A Space is Reflexive if its Image under the Canonical Injection is Reflexive?

Question

Consider the following corollary in Brezis: Here is part of the proof of it:

It was mentioned that if $J(E) \subseteq E^{**}$ is reflexive, then $E$ is also reflexive, where $J: E \to E^{**}$ be the canonical injection. Why is this true?

Answer 1

This reduces to prove the following claim: Let $E$ and $F$ be Banach spaces. If $T:E \to F$ is a surjective isometry, then $E$ is reflexive if and only if $F$ is reflexive. We show only one direction as the other way is symmetric. Since $T$ is surjective and an isometry, it must be bijective as isometry implies injectivity. This implies that the adjoint operator $T^*: F^* \to E^*$ is also bijective as $(T^*)^{-1} = (T^{-1})^*$. Similarly we have $T^{**}: E^{**} \to F^{**}$ to be a bijection as well.
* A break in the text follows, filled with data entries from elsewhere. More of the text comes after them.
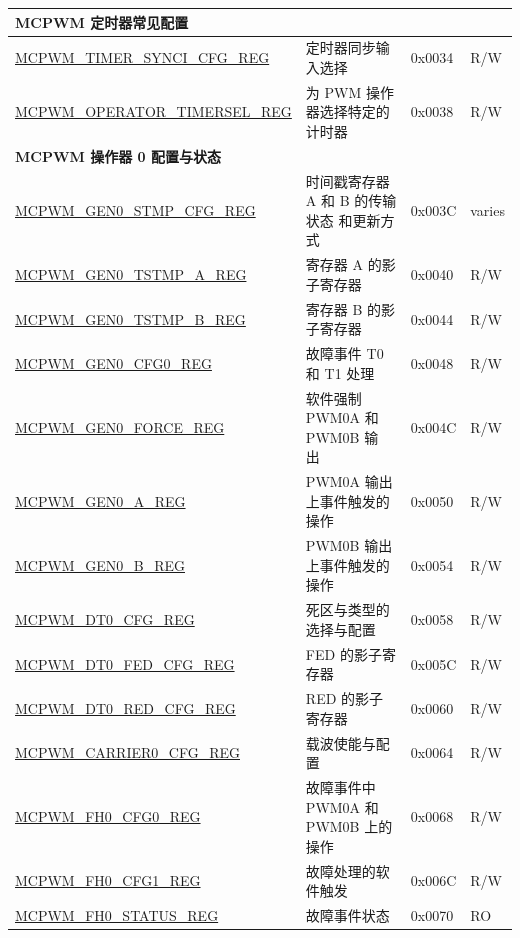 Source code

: \begin{longtable}{ | p{6cm} | p{7.2cm} | p{1.2cm} | p{1cm} | }
\multicolumn{3}{|l|}{\textbf{MCPWM 定时器常见配置}} \\ \hline
\hyperref[regdesc:MCPWMTIMERSYNCICFGREG]{MCPWM\_TIMER\_SYNCI\_CFG\_REG} & 定时器同步输入选择 &0x0034 & R/W \\ \hline
\hyperref[regdesc:MCPWMOPERATORTIMERSELREG]{MCPWM\_OPERATOR\_TIMERSEL\_REG} & 为 PWM 操作器选择特定的计时器 & 0x0038 & R/W \\ \hline

\multicolumn{3}{|l|}{\textbf{MCPWM 操作器 0 配置与状态}} \\ \hline
\hyperref[regdesc:MCPWMGEN0STMPCFGREG]{MCPWM\_GEN0\_STMP\_CFG\_REG} & 时间戳寄存器 A 和 B 的传输状态 和更新方式 & 0x003C & varies\\ \hline
\hyperref[regdesc:MCPWMGEN0TSTMPAREG]{MCPWM\_GEN0\_TSTMP\_A\_REG} & 寄存器 A 的影子寄存器 & 0x0040 &  R/W \\ \hline
\hyperref[regdesc:MCPWMGEN0TSTMPBREG]{MCPWM\_GEN0\_TSTMP\_B\_REG} & 寄存器 B 的影子寄存器 & 0x0044 &  R/W \\ \hline
\hyperref[regdesc:MCPWMGEN0CFG0REG]{MCPWM\_GEN0\_CFG0\_REG} & 故障事件 T0 和 T1 处理 & 0x0048 & R/W \\ \hline
\hyperref[regdesc:MCPWMGEN0FORCEREG]{MCPWM\_GEN0\_FORCE\_REG} & 软件强制 PWM0A 和 PWM0B 输 出 & 0x004C & R/W \\ \hline
\hyperref[regdesc:MCPWMGEN0AREG]{MCPWM\_GEN0\_A\_REG} & PWM0A 输出上事件触发的操作 & 0x0050 &  R/W \\ \hline
\hyperref[regdesc:MCPWMGEN0BREG]{MCPWM\_GEN0\_B\_REG} & PWM0B 输出上事件触发的操作 & 0x0054 & R/W \\ \hline
\hyperref[regdesc:MCPWMDT0CFGREG]{MCPWM\_DT0\_CFG\_REG} & 死区与类型的选择与配置 & 0x0058 & R/W \\ \hline
\hyperref[regdesc:MCPWMDT0FEDCFGREG]{MCPWM\_DT0\_FED\_CFG\_REG} & FED 的影子寄存器 & 0x005C & R/W \\ \hline
\hyperref[regdesc:MCPWMDT0REDCFGREG]{MCPWM\_DT0\_RED\_CFG\_REG} & RED 的影子寄存器 & 0x0060 &  R/W \\ \hline
\hyperref[regdesc:MCPWMCARRIER0CFGREG]{MCPWM\_CARRIER0\_CFG\_REG} & 载波使能与配置 & 0x0064 & R/W \\ \hline
\hyperref[regdesc:MCPWMFH0CFG0REG]{MCPWM\_FH0\_CFG0\_REG} & 故障事件中 PWM0A 和 PWM0B 上的操作 & 0x0068 &  R/W \\ \hline
\hyperref[regdesc:MCPWMFH0CFG1REG]{MCPWM\_FH0\_CFG1\_REG} & 故障处理的软件触发 & 0x006C &  R/W \\ \hline
\hyperref[regdesc:MCPWMFH0STATUSREG]{MCPWM\_FH0\_STATUS\_REG} & 故障事件状态 & 0x0070 & RO \\ \hline


\end{longtable}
Now we claim that the canonical injection $$ J_F: F \to F^{**} $$ can be written as $J_F \equiv T^{**} \circ J_E \circ T^{-1}$, where $J_E: E \to E^{**}$ is the canonical injection (in this case is bijective as $E$ is reflexive). Granted this is true, then $J_F$ is a bijection, so indeed a surjective mapping. Now to show the claim, we need to show $$ T^{**} \circ J_E \circ T^{-1}(f) = J_F(f) $$ for all $f \in F$. To show this, fix $f \in F$, we need to show $$ T^{**} \circ J_E \circ T^{-1}(f)(x) = J_F(f)(x) $$ for all $x \in F^{*}$. Now fix $x \in F^{*}$, we have \begin{align} T^{**} \circ J_E \circ T^{-1}(f)(x) &= (T^{**} \circ J_E \circ T^{-1}(f), x)\\ &= (J_E \circ T^{-1}(f), T^*x)\\ &= (T^*x, T^{-1}(f)) \\ &= (x, T T^{-1}(f))\\ &= (x, f) = J_F(f)(x). \end{align} This shows that we indeed have $J_F \equiv T^{**} \circ J_E \circ T^{-1}$.